Before turning to the sublime taste, let's veer off into the weeds for a second and consider whether it ought to be called a chocolate bar.  There are some for whom the very concept of white chocolate is heretical.  Technically they haven't a right to say so, since genuine white chocolate, a mix of cocoa butter, sugar, milk solids, and flavoring, does derive from the cocoa bean, missing only the dark brown nibs that contain chocolate liquor.  This "golden" chocolate can't even claim that much; it doesn't contain any cocoa butter, instead using a variety of different fats (palm, sunflower, shea, soybean, and safflower oils) in its place, though it does at least contain some emulsifying milk solids.  This was the formula briefly employed by Hershey for their classic Mr. Goodbar before rival Mars called them out for it, mockingly alleging with complete accuracy that Mr. Goodbar couldn't even be called chocolate but instead merely cocoa-flavored vegetable oil.  Today Mr. Goodbar contains some cocoa butter along with the other cheaper fats,  with Hershey reserving the 100% cocoa-butter formula primarily for their iconic flagship chocolate bar.

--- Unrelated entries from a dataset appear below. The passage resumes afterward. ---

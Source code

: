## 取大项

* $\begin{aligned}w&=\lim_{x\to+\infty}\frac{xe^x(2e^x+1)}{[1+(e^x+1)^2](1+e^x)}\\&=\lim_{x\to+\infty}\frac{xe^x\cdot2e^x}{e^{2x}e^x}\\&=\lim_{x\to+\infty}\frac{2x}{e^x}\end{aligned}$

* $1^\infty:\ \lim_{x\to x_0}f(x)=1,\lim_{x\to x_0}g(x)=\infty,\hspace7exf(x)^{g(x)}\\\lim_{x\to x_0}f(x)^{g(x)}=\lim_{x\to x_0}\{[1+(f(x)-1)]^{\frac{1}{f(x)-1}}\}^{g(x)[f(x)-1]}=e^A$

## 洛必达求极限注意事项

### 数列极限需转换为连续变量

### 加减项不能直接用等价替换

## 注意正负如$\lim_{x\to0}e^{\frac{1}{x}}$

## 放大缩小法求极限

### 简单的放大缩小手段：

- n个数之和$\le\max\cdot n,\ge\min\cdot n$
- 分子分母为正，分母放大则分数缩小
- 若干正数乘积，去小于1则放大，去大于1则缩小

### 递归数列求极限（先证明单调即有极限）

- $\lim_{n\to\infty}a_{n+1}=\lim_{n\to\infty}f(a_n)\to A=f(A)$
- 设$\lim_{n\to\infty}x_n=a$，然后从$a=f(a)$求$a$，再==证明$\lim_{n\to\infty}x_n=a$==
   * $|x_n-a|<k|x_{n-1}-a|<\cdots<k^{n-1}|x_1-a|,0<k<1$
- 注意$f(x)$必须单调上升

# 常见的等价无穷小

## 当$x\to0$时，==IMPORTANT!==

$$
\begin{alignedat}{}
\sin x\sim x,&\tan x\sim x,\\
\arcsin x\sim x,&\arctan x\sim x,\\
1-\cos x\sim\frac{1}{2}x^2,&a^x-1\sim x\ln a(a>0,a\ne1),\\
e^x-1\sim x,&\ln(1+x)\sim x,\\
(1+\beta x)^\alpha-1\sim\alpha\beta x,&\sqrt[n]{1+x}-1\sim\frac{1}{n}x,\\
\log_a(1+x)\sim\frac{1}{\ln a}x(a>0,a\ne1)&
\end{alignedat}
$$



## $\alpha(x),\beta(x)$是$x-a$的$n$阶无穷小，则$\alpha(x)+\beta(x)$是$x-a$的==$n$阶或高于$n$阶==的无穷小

If the consistency seems a bit crumbly, ragged, and ratty, you might chalk that up to the lack of cocoa butter, which is uniquely creamy and anti-brittle.  Thankfully, this bar is all about butterscotch flavor.
Who Cares?  It's Devastatingly Delicious
This is all quite interesting to someone obsessed with these things like me, but if you're a prospective eater, you really just want to know how it tastes.  All I can say is that, unlike any other new candy that's come out recently, I just can't stop buying and devouring this one.  While the absence of cocoa butter makes it texturally thin (cocoa butter is extra viscous and creamy) this bar has the salty-sweet thing down in spades.  Taking a bite and waiting for it to melt, the little shards of pretzel and peanut present themselves to your taste buds, bidding you to crunch, at which point your mouth is awash in brown-sugary butterscotch flavor, little sparkles of salt crystal, and earthy peanut pretzel-bits that tie it all together with textural diversity.  It's a lot of pleasure for around a buck, so get out and buy one!
A view of the underside reveals a thin bar shot through with a rubble of peanut and pretzel fragments that offers a crunchy counterpart to the creamy/salty/tangy caramelized body of the bar.